• **Task item**:
Give back all the records exactly, keeping every line whole.

• **Exercise materials**:
────

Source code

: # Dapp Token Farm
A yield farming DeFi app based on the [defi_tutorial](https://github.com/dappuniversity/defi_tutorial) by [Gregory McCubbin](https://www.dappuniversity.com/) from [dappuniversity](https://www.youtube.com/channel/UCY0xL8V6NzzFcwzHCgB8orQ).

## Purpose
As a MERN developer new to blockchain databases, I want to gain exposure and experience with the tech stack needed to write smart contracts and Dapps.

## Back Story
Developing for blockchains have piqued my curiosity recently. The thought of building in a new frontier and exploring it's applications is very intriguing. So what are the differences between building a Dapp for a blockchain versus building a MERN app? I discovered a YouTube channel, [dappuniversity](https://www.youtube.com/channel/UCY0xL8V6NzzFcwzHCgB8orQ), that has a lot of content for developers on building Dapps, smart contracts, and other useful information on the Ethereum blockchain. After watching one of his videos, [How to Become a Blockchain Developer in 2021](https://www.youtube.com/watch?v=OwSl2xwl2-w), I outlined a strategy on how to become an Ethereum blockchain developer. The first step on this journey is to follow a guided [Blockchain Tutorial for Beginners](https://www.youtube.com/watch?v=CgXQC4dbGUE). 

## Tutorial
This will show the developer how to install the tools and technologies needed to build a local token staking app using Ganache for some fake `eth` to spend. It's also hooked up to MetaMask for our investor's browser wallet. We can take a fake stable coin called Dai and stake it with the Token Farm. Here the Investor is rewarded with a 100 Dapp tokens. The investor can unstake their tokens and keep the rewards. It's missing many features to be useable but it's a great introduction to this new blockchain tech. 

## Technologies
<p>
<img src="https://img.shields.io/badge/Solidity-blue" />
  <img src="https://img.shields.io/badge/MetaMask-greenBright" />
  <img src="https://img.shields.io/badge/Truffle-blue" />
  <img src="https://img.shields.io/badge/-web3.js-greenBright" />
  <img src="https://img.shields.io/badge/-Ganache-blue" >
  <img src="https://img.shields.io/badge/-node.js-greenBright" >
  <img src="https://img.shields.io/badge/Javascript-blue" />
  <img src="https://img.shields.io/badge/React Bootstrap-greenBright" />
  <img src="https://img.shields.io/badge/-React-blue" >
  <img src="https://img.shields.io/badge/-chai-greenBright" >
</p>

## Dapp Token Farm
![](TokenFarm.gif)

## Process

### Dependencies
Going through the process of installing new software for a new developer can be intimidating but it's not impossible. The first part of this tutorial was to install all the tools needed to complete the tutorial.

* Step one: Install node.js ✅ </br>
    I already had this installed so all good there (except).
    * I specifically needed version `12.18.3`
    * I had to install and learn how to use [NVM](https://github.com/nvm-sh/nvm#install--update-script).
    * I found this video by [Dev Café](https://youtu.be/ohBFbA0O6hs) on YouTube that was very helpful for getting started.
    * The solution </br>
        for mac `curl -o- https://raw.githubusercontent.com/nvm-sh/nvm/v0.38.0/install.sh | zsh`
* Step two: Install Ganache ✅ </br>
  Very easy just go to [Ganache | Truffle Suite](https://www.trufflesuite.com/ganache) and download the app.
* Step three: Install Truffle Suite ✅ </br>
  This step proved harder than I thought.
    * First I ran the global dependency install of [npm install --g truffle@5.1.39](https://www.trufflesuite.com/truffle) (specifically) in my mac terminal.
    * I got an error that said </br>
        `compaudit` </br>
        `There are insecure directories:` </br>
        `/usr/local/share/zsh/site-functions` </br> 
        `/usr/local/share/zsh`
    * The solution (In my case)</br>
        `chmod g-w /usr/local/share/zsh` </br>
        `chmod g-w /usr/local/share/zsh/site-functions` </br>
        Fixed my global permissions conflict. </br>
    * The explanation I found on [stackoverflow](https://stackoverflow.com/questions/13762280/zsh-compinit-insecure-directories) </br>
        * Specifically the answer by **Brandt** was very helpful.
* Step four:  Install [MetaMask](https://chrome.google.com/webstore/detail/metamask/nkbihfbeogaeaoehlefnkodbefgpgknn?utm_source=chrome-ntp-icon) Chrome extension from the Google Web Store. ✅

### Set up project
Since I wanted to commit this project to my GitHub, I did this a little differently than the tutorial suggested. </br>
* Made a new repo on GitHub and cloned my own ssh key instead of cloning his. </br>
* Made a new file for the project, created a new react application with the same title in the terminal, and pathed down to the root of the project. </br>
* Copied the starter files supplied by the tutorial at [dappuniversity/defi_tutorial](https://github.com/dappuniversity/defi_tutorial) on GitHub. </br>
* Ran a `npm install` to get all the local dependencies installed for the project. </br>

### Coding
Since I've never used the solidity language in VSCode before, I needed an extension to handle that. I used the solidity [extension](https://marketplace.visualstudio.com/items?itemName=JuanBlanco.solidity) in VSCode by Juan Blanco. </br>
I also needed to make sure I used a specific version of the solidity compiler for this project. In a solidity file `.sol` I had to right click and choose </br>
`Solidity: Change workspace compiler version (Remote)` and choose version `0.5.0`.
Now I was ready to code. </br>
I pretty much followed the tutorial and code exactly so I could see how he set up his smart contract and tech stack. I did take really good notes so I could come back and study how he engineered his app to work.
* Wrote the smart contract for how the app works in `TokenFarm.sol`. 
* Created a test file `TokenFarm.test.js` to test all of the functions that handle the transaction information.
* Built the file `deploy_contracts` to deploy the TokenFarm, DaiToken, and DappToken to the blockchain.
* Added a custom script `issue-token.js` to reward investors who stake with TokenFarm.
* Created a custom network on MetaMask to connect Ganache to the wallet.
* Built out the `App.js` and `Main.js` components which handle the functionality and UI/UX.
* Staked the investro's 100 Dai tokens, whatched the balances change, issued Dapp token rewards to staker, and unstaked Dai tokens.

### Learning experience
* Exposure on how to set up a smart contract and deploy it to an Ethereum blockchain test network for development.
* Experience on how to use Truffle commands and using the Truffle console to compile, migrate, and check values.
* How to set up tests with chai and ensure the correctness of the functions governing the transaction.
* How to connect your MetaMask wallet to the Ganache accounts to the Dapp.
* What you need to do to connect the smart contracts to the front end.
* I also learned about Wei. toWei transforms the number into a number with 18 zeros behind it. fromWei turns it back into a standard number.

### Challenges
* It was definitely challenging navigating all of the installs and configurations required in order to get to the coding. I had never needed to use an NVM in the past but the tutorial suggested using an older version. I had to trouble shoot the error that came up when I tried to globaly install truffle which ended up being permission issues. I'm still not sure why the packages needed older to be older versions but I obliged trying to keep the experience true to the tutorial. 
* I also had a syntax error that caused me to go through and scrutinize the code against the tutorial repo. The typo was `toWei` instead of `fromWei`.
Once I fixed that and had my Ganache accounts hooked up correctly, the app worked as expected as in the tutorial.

────

• **Task solution**:
Source code

: # Dapp Token Farm
A yield farming DeFi app based on the [defi_tutorial](https://github.com/dappuniversity/defi_tutorial) by [Gregory McCubbin](https://www.dappuniversity.com/) from [dappuniversity](https://www.youtube.com/channel/UCY0xL8V6NzzFcwzHCgB8orQ).

## Purpose
As a MERN developer new to blockchain databases, I want to gain exposure and experience with the tech stack needed to write smart contracts and Dapps.

## Back Story
Developing for blockchains have piqued my curiosity recently. The thought of building in a new frontier and exploring it's applications is very intriguing. So what are the differences between building a Dapp for a blockchain versus building a MERN app? I discovered a YouTube channel, [dappuniversity](https://www.youtube.com/channel/UCY0xL8V6NzzFcwzHCgB8orQ), that has a lot of content for developers on building Dapps, smart contracts, and other useful information on the Ethereum blockchain. After watching one of his videos, [How to Become a Blockchain Developer in 2021](https://www.youtube.com/watch?v=OwSl2xwl2-w), I outlined a strategy on how to become an Ethereum blockchain developer. The first step on this journey is to follow a guided [Blockchain Tutorial for Beginners](https://www.youtube.com/watch?v=CgXQC4dbGUE). 

## Tutorial
This will show the developer how to install the tools and technologies needed to build a local token staking app using Ganache for some fake `eth` to spend. It's also hooked up to MetaMask for our investor's browser wallet. We can take a fake stable coin called Dai and stake it with the Token Farm. Here the Investor is rewarded with a 100 Dapp tokens. The investor can unstake their tokens and keep the rewards. It's missing many features to be useable but it's a great introduction to this new blockchain tech. 

## Technologies
<p>
<img src="https://img.shields.io/badge/Solidity-blue" />
  <img src="https://img.shields.io/badge/MetaMask-greenBright" />
  <img src="https://img.shields.io/badge/Truffle-blue" />
  <img src="https://img.shields.io/badge/-web3.js-greenBright" />
  <img src="https://img.shields.io/badge/-Ganache-blue" >
  <img src="https://img.shields.io/badge/-node.js-greenBright" >
  <img src="https://img.shields.io/badge/Javascript-blue" />
  <img src="https://img.shields.io/badge/React Bootstrap-greenBright" />
  <img src="https://img.shields.io/badge/-React-blue" >
  <img src="https://img.shields.io/badge/-chai-greenBright" >
</p>

## Dapp Token Farm
![](TokenFarm.gif)

## Process

### Dependencies
Going through the process of installing new software for a new developer can be intimidating but it's not impossible. The first part of this tutorial was to install all the tools needed to complete the tutorial.

* Step one: Install node.js ✅ </br>
    I already had this installed so all good there (except).
    * I specifically needed version `12.18.3`
    * I had to install and learn how to use [NVM](https://github.com/nvm-sh/nvm#install--update-script).
    * I found this video by [Dev Café](https://youtu.be/ohBFbA0O6hs) on YouTube that was very helpful for getting started.
    * The solution </br>
        for mac `curl -o- https://raw.githubusercontent.com/nvm-sh/nvm/v0.38.0/install.sh | zsh`
* Step two: Install Ganache ✅ </br>
  Very easy just go to [Ganache | Truffle Suite](https://www.trufflesuite.com/ganache) and download the app.
* Step three: Install Truffle Suite ✅ </br>
  This step proved harder than I thought.
    * First I ran the global dependency install of [npm install --g truffle@5.1.39](https://www.trufflesuite.com/truffle) (specifically) in my mac terminal.
    * I got an error that said </br>
        `compaudit` </br>
        `There are insecure directories:` </br>
        `/usr/local/share/zsh/site-functions` </br> 
        `/usr/local/share/zsh`
    * The solution (In my case)</br>
        `chmod g-w /usr/local/share/zsh` </br>
        `chmod g-w /usr/local/share/zsh/site-functions` </br>
        Fixed my global permissions conflict. </br>
    * The explanation I found on [stackoverflow](https://stackoverflow.com/questions/13762280/zsh-compinit-insecure-directories) </br>
        * Specifically the answer by **Brandt** was very helpful.
* Step four:  Install [MetaMask](https://chrome.google.com/webstore/detail/metamask/nkbihfbeogaeaoehlefnkodbefgpgknn?utm_source=chrome-ntp-icon) Chrome extension from the Google Web Store. ✅

### Set up project
Since I wanted to commit this project to my GitHub, I did this a little differently than the tutorial suggested. </br>
* Made a new repo on GitHub and cloned my own ssh key instead of cloning his. </br>
* Made a new file for the project, created a new react application with the same title in the terminal, and pathed down to the root of the project. </br>
* Copied the starter files supplied by the tutorial at [dappuniversity/defi_tutorial](https://github.com/dappuniversity/defi_tutorial) on GitHub. </br>
* Ran a `npm install` to get all the local dependencies installed for the project. </br>

### Coding
Since I've never used the solidity language in VSCode before, I needed an extension to handle that. I used the solidity [extension](https://marketplace.visualstudio.com/items?itemName=JuanBlanco.solidity) in VSCode by Juan Blanco. </br>
I also needed to make sure I used a specific version of the solidity compiler for this project. In a solidity file `.sol` I had to right click and choose </br>
`Solidity: Change workspace compiler version (Remote)` and choose version `0.5.0`.
Now I was ready to code. </br>
I pretty much followed the tutorial and code exactly so I could see how he set up his smart contract and tech stack. I did take really good notes so I could come back and study how he engineered his app to work.
* Wrote the smart contract for how the app works in `TokenFarm.sol`. 
* Created a test file `TokenFarm.test.js` to test all of the functions that handle the transaction information.
* Built the file `deploy_contracts` to deploy the TokenFarm, DaiToken, and DappToken to the blockchain.
* Added a custom script `issue-token.js` to reward investors who stake with TokenFarm.
* Created a custom network on MetaMask to connect Ganache to the wallet.
* Built out the `App.js` and `Main.js` components which handle the functionality and UI/UX.
* Staked the investro's 100 Dai tokens, whatched the balances change, issued Dapp token rewards to staker, and unstaked Dai tokens.

### Learning experience
* Exposure on how to set up a smart contract and deploy it to an Ethereum blockchain test network for development.
* Experience on how to use Truffle commands and using the Truffle console to compile, migrate, and check values.
* How to set up tests with chai and ensure the correctness of the functions governing the transaction.
* How to connect your MetaMask wallet to the Ganache accounts to the Dapp.
* What you need to do to connect the smart contracts to the front end.
* I also learned about Wei. toWei transforms the number into a number with 18 zeros behind it. fromWei turns it back into a standard number.

### Challenges
* It was definitely challenging navigating all of the installs and configurations required in order to get to the coding. I had never needed to use an NVM in the past but the tutorial suggested using an older version. I had to trouble shoot the error that came up when I tried to globaly install truffle which ended up being permission issues. I'm still not sure why the packages needed older to be older versions but I obliged trying to keep the experience true to the tutorial. 
* I also had a syntax error that caused me to go through and scrutinize the code against the tutorial repo. The typo was `toWei` instead of `fromWei`.
Once I fixed that and had my Ganache accounts hooked up correctly, the app worked as expected as in the tutorial.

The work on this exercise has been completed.